Work to complete: Run through the records and show each line that includes the string "also".

Start of Records for processing

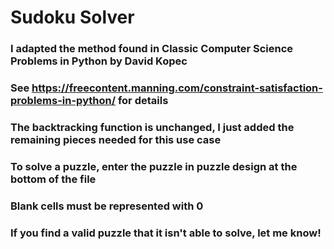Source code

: # Sudoku Solver

### I adapted the method found in Classic Computer Science Problems in Python by David Kopec
### See https://freecontent.manning.com/constraint-satisfaction-problems-in-python/ for details

### The backtracking function is unchanged, I just added the remaining pieces needed for this use case

### To solve a puzzle, enter the puzzle in puzzle design at the bottom of the file
### Blank cells must be represented with 0
### If you find a valid puzzle that it isn't able to solve, let me know!
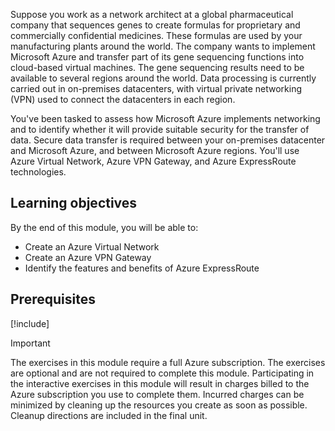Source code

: Suppose you work as a network architect at a global pharmaceutical company that sequences genes to create formulas for proprietary and commercially confidential medicines. These formulas are used by your manufacturing plants around the world. The company wants to implement Microsoft Azure and transfer part of its gene sequencing functions into cloud-based virtual machines. The gene sequencing results need to be available to several regions around the world. Data processing is currently carried out in on-premises datacenters, with virtual private networking (VPN) used to connect the datacenters in each region.

You've been tasked to assess how Microsoft Azure implements networking and to identify whether it will provide suitable security for the transfer of data. Secure data transfer is required between your on-premises datacenter and Microsoft Azure, and between Microsoft Azure regions. You'll use Azure Virtual Network, Azure VPN Gateway, and Azure ExpressRoute technologies.

## Learning objectives

By the end of this module, you will be able to:

- Create an Azure Virtual Network
- Create an Azure VPN Gateway
- Identify the features and benefits of Azure ExpressRoute

## Prerequisites

[!include[](prerequisites.md)]

> [!IMPORTANT]
> The exercises in this module require a full Azure subscription. The exercises are optional and are not required to complete this module. Participating in the interactive exercises in this module will result in charges billed to the Azure subscription you use to complete them.  Incurred charges can be minimized by cleaning up the resources you create as soon as possible. Cleanup directions are included in the final unit.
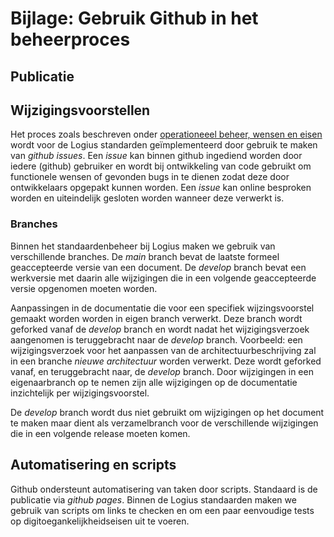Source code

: # Bijlage: Gebruik Github in het beheerproces

## Publicatie

## Wijzigingsvoorstellen

Het proces zoals beschreven onder
[operationeeel beheer, wensen en eisen](#wensen-en-eisen)
wordt voor de Logius standarden geïmplementeerd door gebruik te maken
van _github issues_. Een _issue_ kan binnen github ingediend worden
door iedere (github) gebruiker en wordt bij ontwikkeling van code
gebruikt om functionele wensen of gevonden bugs in te dienen zodat
deze door ontwikkelaars opgepakt kunnen worden. Een _issue_ kan
online besproken worden en uiteindelijk gesloten worden wanneer
deze verwerkt is.

### Branches

Binnen het standaardenbeheer bij Logius maken we gebruik van verschillende
branches. De _main_ branch bevat de laatste formeel geaccepteerde versie
van een document. De _develop_ branch bevat een werkversie met daarin alle
wijzigingen die in een volgende geaccepteerde versie opgenomen moeten
worden.

Aanpassingen in de documentatie die voor een specifiek wijzingsvoorstel
gemaakt worden worden in eigen branch verwerkt. Deze branch wordt geforked vanaf de _develop_ branch en wordt nadat het wijzigingsverzoek aangenomen
is teruggebracht naar de _develop_ branch. Voorbeeld: een wijzigingsverzoek
voor het aanpassen van de architectuurbeschrijving zal in een branche _nieuwe architectuur_ worden verwerkt. Deze wordt geforked vanaf, en
teruggebracht naar, de _develop_ branch. Door wijzigingen in een eigenaarbranch op te nemen zijn alle wijzigingen op de documentatie inzichtelijk per wijzigingsvoorstel.

De _develop_ branch wordt dus niet gebruikt om wijzigingen op het document
te maken maar dient als verzamelbranch voor de verschillende wijzigingen
die in een volgende release moeten komen.

## Automatisering en scripts

Github ondersteunt automatisering van taken door scripts. Standaard
is de publicatie via _github pages_. Binnen de Logius standaarden maken
we gebruik van scripts om links te checken en om een paar eenvoudige
tests op digitoegankelijkheidseisen uit te voeren.

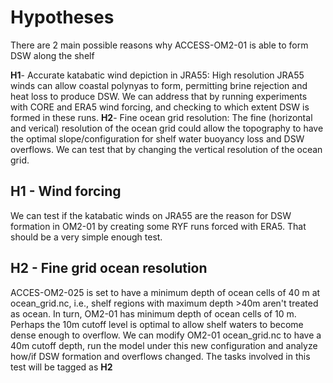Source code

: # Hypotheses

There are 2 main possible reasons why ACCESS-OM2-01 is able to form DSW along the shelf

**H1**-  Accurate katabatic wind depiction in JRA55: High resolution JRA55 winds can allow coastal polynyas to form,  permitting brine rejection and heat loss to produce DSW. We can address that by running experiments with CORE and ERA5 wind forcing, and checking to which extent DSW is formed in these runs. 
**H2**- Fine ocean grid resolution: The fine (horizontal and verical) resolution of the ocean grid could allow the topography to have the optimal slope/configuration for shelf water buoyancy loss and DSW overflows. We can test that by changing the vertical resolution of the ocean grid.
    
## H1 - Wind forcing
We can test if the katabatic winds on JRA55 are the reason for DSW formation in OM2-01 by creating some RYF runs forced with ERA5. That should be a very simple enough test.

## H2 -  Fine grid ocean resolution
   ACCES-OM2-025 is set to have a minimum depth of ocean cells of 40 m at ocean_grid.nc, i.e., shelf regions with maximum depth >40m aren't treated as ocean. In turn, OM2-01 has minimum depth of ocean cells of 10 m. Perhaps the 10m cutoff level is optimal to allow shelf waters to become dense enough to overflow. We can modify OM2-01 ocean_grid.nc to have a 40m cutoff depth, run the model under this new configuration and analyze how/if DSW formation and overflows changed. The tasks involved in this test will be tagged as **H2**


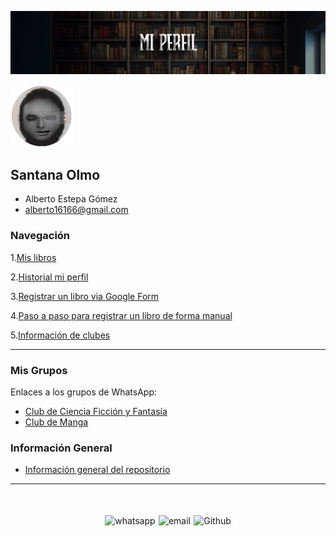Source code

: ![Cabecera Mi Perfil](imagenes/Cabeceras/MiPerfil_Cabecera.jpg)

<img src="imagenes/FotoPerfilAlberto.png" alt="Foto de Perfil" width="100" >

## **Santana Olmo** 
- Alberto Estepa Gómez
- alberto16166@gmail.com


### Navegación
  1.[Mis libros](Libros/mis_libros.md)

  2.[Historial mi perfil](https://github.com/SantanaOlmo/ProyectoFinalEntornosPrivate/commits/usuario_Alberto/Mis_libros/mis_libros.md)

  3.[Registrar un libro via Google Form](https://docs.google.com/forms/d/e/1FAIpQLSe7DZdqBgSqku0dTCAFIl6VhtBezWXjMu_E0ZwRBSoZ1RZNfQ/viewform)

  4.[Paso a paso para registrar un libro de forma manual](Libros/book_register.md)
  
  5.[Información de clubes](02_Clubes/README.md)

---

### Mis Grupos
Enlaces a los grupos de WhatsApp:
- [Club de Ciencia Ficción y Fantasía](https://chat.whatsapp.com/LCPSNb9qpbU6BA7hM1OGof)
- [Club de Manga](https://chat.whatsapp.com/JOM3QTtvIR7GE1xzbhzv9I)

### Información General
- [Información general del repositorio](README.md)


----
<div style="display: flex; justify-content: space-between; align-items: center; margin-left: 30%;margin-right: 30%;margin-top: 50px">
  <img src="imagenes/whatsapplogo.png" alt="whatsapp">
  <img src="imagenes/emaillogopng.png" alt="email" >
  <img src="imagenes/githublogopng.png" alt="Github">
</div>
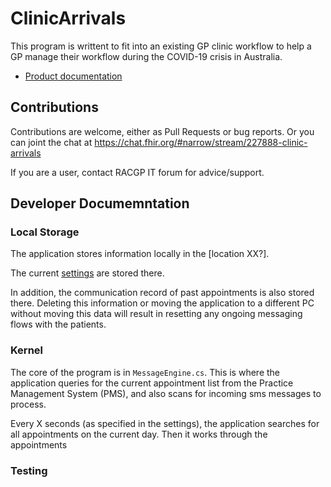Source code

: # ClinicArrivals 
 
This program is writtent to fit into an existing GP clinic workflow
to help a GP manage their workflow during the COVID-19 crisis in Australia.

* [Product documentation](documentation/Documentation.md)

## Contributions

Contributions are welcome, either as Pull Requests or bug 
reports. Or you can joint the chat at 
https://chat.fhir.org/#narrow/stream/227888-clinic-arrivals

If you are a user, contact RACGP IT forum for advice/support.

## Developer Documemntation

### Local Storage 

The application stores information locally in the [location XX?].

The current [settings](documentation/Settings.md) are stored there. 

In addition, the communication record of past appointments is 
also stored there. Deleting this information or moving the 
application to a different PC without moving this data will
result in resetting any ongoing messaging flows with the 
patients.

### Kernel

The core of the program is in `MessageEngine.cs`. This is where
the application queries for the current appointment list from the
Practice Management System (PMS), and also scans for incoming sms
messages to process.

Every X seconds (as specified in the settings), the application 
searches for all appointments on the current day. Then it works 
through the appointments


### Testing


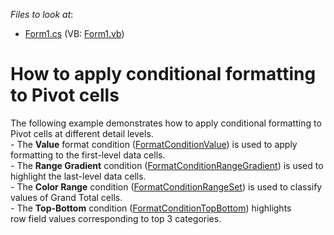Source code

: <!-- default file list -->
*Files to look at*:

* [Form1.cs](./CS/Pivot_ConditionalFormatting/Form1.cs) (VB: [Form1.vb](./VB/Pivot_ConditionalFormatting/Form1.vb))
<!-- default file list end -->
# How to apply conditional formatting to Pivot cells


The following example demonstrates how to apply conditional formatting to Pivot cells at different detail levels.<br />- The <strong>Value</strong> format condition (<a href="https://documentation.devexpress.com/#Dashboard/clsDevExpressDashboardCommonFormatConditionValuetopic">FormatConditionValue</a>) is used to apply formatting to the first-level data cells.<br />- The <strong>Range Gradient</strong> condition (<a href="https://documentation.devexpress.com/#Dashboard/clsDevExpressDashboardCommonFormatConditionRangeGradienttopic">FormatConditionRangeGradient</a>) is used to highlight the last-level data cells.<br />- The <strong>Color Range</strong> condition (<a href="https://documentation.devexpress.com/#Dashboard/clsDevExpressDashboardCommonFormatConditionRangeSettopic">FormatConditionRangeSet</a>) is used to classify values of Grand Total cells.<br />- The <strong>Top-Bottom</strong> condition (<a href="https://documentation.devexpress.com/#Dashboard/clsDevExpressDashboardCommonFormatConditionTopBottomtopic">FormatConditionTopBottom</a>) highlights row field values corresponding to top 3 categories.

<br/>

End of Records for processing

Solution to this task:
also stored there. Deleting this information or moving the 
Practice Management System (PMS), and also scans for incoming sms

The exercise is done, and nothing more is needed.